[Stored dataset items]

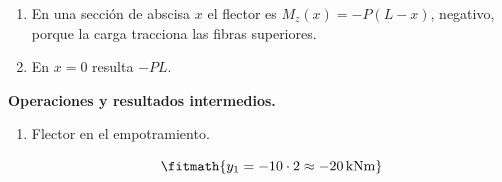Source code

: \begin{enumerate}

\item En una sección de abscisa $x$ el flector es $M_z(x) = -P(L - x)$, negativo, porque la carga tracciona las fibras superiores.

\item En $x = 0$ resulta $-PL$.

\end{enumerate}

\noindent\textbf{Operaciones y resultados intermedios.}

\begin{enumerate}

\item Flector en el empotramiento.

\[\fitmath{y_{1}=-10\cdot 2\approx -20\,\mathrm{kN m}}\]

\end{enumerate}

= What this task involves =
Set down all records verbatim, omitting images.

= Written solution =
Source code

: \begin{enumerate}

\item En una sección de abscisa $x$ el flector es $M_z(x) = -P(L - x)$, negativo, porque la carga tracciona las fibras superiores.

\item En $x = 0$ resulta $-PL$.

\end{enumerate}

\noindent\textbf{Operaciones y resultados intermedios.}

\begin{enumerate}

\item Flector en el empotramiento.

\[\fitmath{y_{1}=-10\cdot 2\approx -20\,\mathrm{kN m}}\]

\end{enumerate}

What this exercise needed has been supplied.